The Sony Xperia Z1 Compact is an Android smartphone produced by Sony. The Z1 Compact has a 4.3 inch display and is released as a cheaper and smaller version of the flagship Xperia Z1 which features a 5-inch display. The Z1 Compact is the first Sony smartphone to use an IPS panel, which improves markedly upon the poor viewing angles of the Xperia Z1 and its flagship predecessors like the Xperia Z and Xperia ZL.

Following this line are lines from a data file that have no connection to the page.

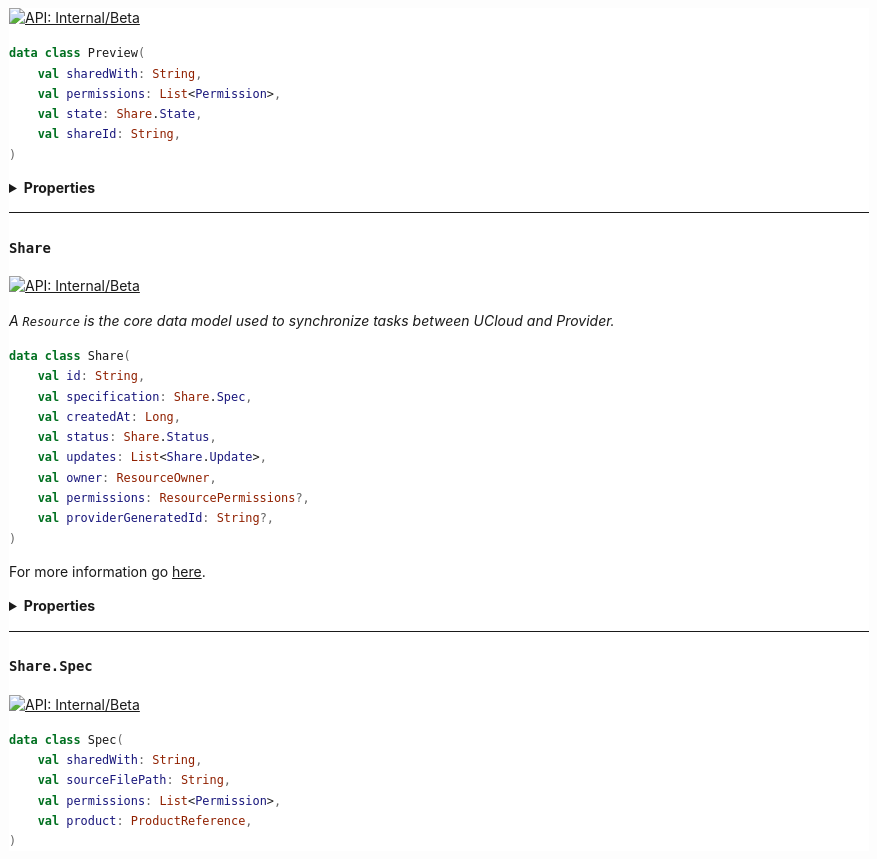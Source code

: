 [![API: Internal/Beta](https://img.shields.io/static/v1?label=API&message=Internal/Beta&color=red&style=flat-square)](/docs/developer-guide/core/api-conventions.md)



```kotlin
data class Preview(
    val sharedWith: String,
    val permissions: List<Permission>,
    val state: Share.State,
    val shareId: String,
)
```

<details><summary>
<b>Properties</b>
</summary></details>



---

### `Share`

[![API: Internal/Beta](https://img.shields.io/static/v1?label=API&message=Internal/Beta&color=red&style=flat-square)](/docs/developer-guide/core/api-conventions.md)


_A `Resource` is the core data model used to synchronize tasks between UCloud and Provider._

```kotlin
data class Share(
    val id: String,
    val specification: Share.Spec,
    val createdAt: Long,
    val status: Share.Status,
    val updates: List<Share.Update>,
    val owner: ResourceOwner,
    val permissions: ResourcePermissions?,
    val providerGeneratedId: String?,
)
```
For more information go [here](/docs/developer-guide/orchestration/resources.md).

<details><summary>
<b>Properties</b>
</summary></details>



---

### `Share.Spec`

[![API: Internal/Beta](https://img.shields.io/static/v1?label=API&message=Internal/Beta&color=red&style=flat-square)](/docs/developer-guide/core/api-conventions.md)



```kotlin
data class Spec(
    val sharedWith: String,
    val sourceFilePath: String,
    val permissions: List<Permission>,
    val product: ProductReference,
)
```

The Japanese version of the Z1 Compact, dubbed the Sony Xperia Z1 f (SO-02F), was unveiled on 10 October 2013 and was released on 19 December 2013 exclusively for NTT DoCoMo. The international Z1 Compact was subsequently unveiled during a press conference at CES 2014 in Las Vegas on 6 January 2014 and was first released in Sweden on 24 January 2014; entering more markets in February and March 2014.

Hardware
Like its larger sibling, the Z1 Compact is waterproof and dust proof, and has an IP rating of IP55 and IP58. The key highlight of the Z1 Compact is its 20.7 megapixel Exmor RS camera, paired with Sony's in-house G lens and its image processing algorithm, called BIONZ. The phone also comes with a dedicated shutter button and has an aluminum unibody design, with a glass front and a plastic rear. The product white paper for this device was updated in mid-February 2014 to reflect the use of plastic on the rear panel, rather than the initially reported glass. The Z1 Compact is now running on android 5.1.1, which is probably its last update.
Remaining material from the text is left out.